Gerontologist John W. Rowe, MD, believes, as do many other experts, that 70 percent of the aging process is controllable with wise lifestyle choices. The remaining 30% is the result of heredity.
I agree with Dr. Rowe, but I believe he is conservative in his estimation. Based on my own personal experience, I am convinced that the amount of power you have to control how you age is 80 percent or better. We often unfairly blame ancestors for health issues when our own thinking and behaviors are responsible.
If you think about it, 70-80 percent is a staggering amount of power to wield over how well you age. If you are a boomer or younger, that means that if you learn to create and live an anti-aging lifestyle, you can stay the age you are now (mentally and physically) for at least another 25 years.
Once you adopt an anti-aging lifestyle, management of aging gets easier and having youthful attributes for another 25 years becomes 30-35 more years. We are living longer so the more years we have to live a vibrant, healthy lifestyle, the happier we will be.
Why do so many lose or not use their anti-aging power? Four main reasons:
Neglect low self-esteem — “I’m not worth caring about.”
Willful abuse a lifetime of excessive processed food, alcohol, lack of sleep, exercise, and water.
Belief that you will age like everyone else there is nothing you can do to change things.
Most people just don’t realize how much power they have. No one has ever told them the extent to which they can hold the reins of their physical and mental aging.
Our culture encourages thinking “outside the box.” But when it comes to aging and management of the aging process, we are mired in an “earth is flat” mentality. For example, we still refer to age 65 as elderly.
A profitable and thriving “old folks” economy fuels the “age 65 is elderly” myth. Take, for instance, the “senior” housing industry. It prospers on contrived “needs” of so-called “active seniors.” (Advertising designates “active seniors” as 50 plus. When you are 50 plus, you are not a senior. Don’t allow yourself to be stuffed into that old box!).

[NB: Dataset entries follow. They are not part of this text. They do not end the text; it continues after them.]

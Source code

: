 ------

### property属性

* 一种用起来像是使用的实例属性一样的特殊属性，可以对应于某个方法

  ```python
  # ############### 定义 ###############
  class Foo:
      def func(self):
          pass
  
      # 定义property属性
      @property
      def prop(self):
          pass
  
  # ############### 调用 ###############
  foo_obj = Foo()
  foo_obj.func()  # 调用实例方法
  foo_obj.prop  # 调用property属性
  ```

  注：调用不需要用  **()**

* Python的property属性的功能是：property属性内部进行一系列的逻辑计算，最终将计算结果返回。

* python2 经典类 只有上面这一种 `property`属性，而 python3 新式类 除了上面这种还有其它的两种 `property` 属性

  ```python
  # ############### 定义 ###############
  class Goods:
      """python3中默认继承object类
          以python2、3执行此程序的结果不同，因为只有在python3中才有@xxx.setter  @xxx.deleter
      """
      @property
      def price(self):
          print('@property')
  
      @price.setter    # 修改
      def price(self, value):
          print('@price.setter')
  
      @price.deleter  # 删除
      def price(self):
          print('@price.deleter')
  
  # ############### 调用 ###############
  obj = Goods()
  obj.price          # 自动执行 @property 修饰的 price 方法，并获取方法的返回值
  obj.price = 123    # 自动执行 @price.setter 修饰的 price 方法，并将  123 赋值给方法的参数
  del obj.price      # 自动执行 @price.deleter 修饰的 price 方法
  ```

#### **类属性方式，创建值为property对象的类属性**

When “active seniors” are segregated into one place, old thinking and behaviors proliferate quickly, in spite of amenities that promote an active lifestyle. Older people rely on each other for emotional support, and that includes adopting each other’s thinking and behaviors.
Like perfectly programmed robots we march into old age, fully accepting consensus thinking, archaic tradition, and contemporary cultural norms. It’s not necessarily bad it’s the uncritical acceptance of “this is the way it should be” that seals our fate into premature decline.

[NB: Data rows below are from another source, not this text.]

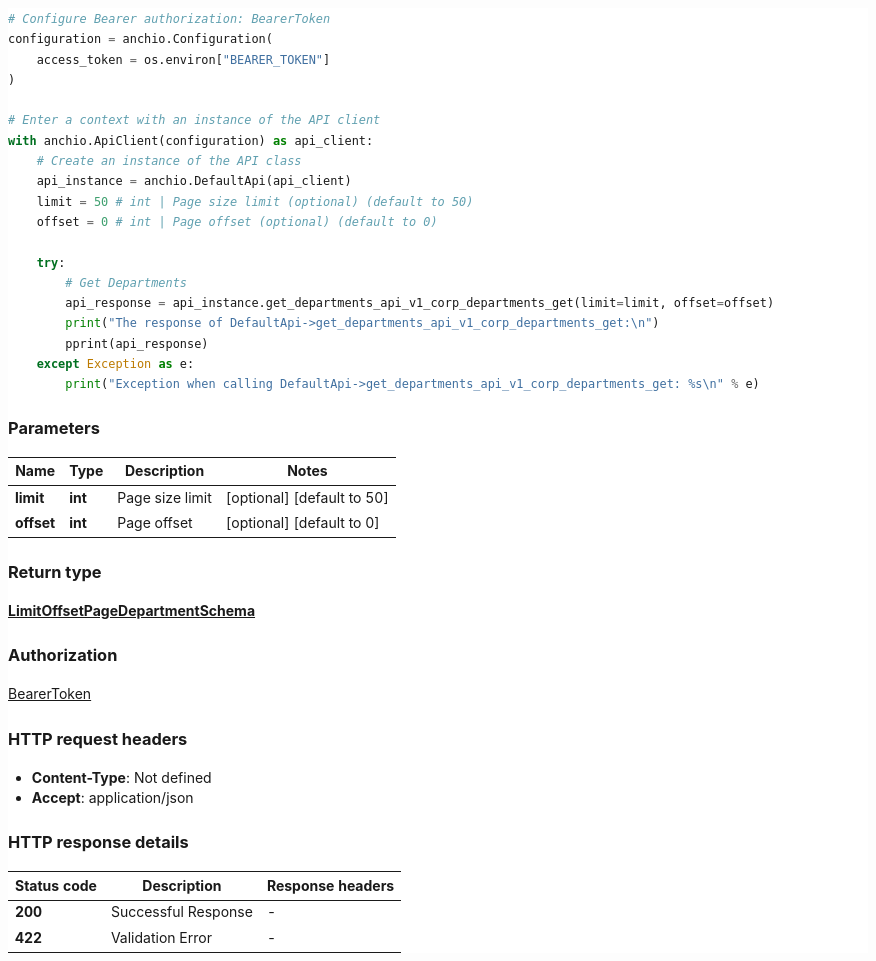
 ```python
# Configure Bearer authorization: BearerToken
configuration = anchio.Configuration(
    access_token = os.environ["BEARER_TOKEN"]
)

# Enter a context with an instance of the API client
with anchio.ApiClient(configuration) as api_client:
    # Create an instance of the API class
    api_instance = anchio.DefaultApi(api_client)
    limit = 50 # int | Page size limit (optional) (default to 50)
    offset = 0 # int | Page offset (optional) (default to 0)

    try:
        # Get Departments
        api_response = api_instance.get_departments_api_v1_corp_departments_get(limit=limit, offset=offset)
        print("The response of DefaultApi->get_departments_api_v1_corp_departments_get:\n")
        pprint(api_response)
    except Exception as e:
        print("Exception when calling DefaultApi->get_departments_api_v1_corp_departments_get: %s\n" % e)
```



### Parameters


Name | Type | Description  | Notes
------------- | ------------- | ------------- | -------------
 **limit** | **int**| Page size limit | [optional] [default to 50]
 **offset** | **int**| Page offset | [optional] [default to 0]

### Return type

[**LimitOffsetPageDepartmentSchema**](LimitOffsetPageDepartmentSchema.md)

### Authorization

[BearerToken](../README.md#BearerToken)

### HTTP request headers

 - **Content-Type**: Not defined
 - **Accept**: application/json

### HTTP response details

| Status code | Description | Response headers |
|-------------|-------------|------------------|
**200** | Successful Response |  -  |
**422** | Validation Error |  -  |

At age 65 too many of us do wake up one day and find ourselves in decline and debilitation. We wonder how it happened. The reasons are so obvious we never saw them coming:
We didn’t think about and plan for the future while we were still young old age was too far off and we had “more important things to think about today”.
We knew what we should and could do to slow decline but again, we had “more important things to do today”.
We knew we should exercise every single day but there were “more important things to do today”.
It’s our own personal “Today Show” that determines whether or not we will join the ranks of the premature elderly.
Be the star and producer of your own anti-aging “Today Show” right now. Choose thinking and behaviors that will prolong the active, healthy lifestyle you have right now or want to have. Think critically about how contemporary cultural norms and lifestyles will affect your future and avoid those things that will lead to premature decline.
Remember, at least 70 percent of how well you age is in your hands. Plan right now to use that power wisely.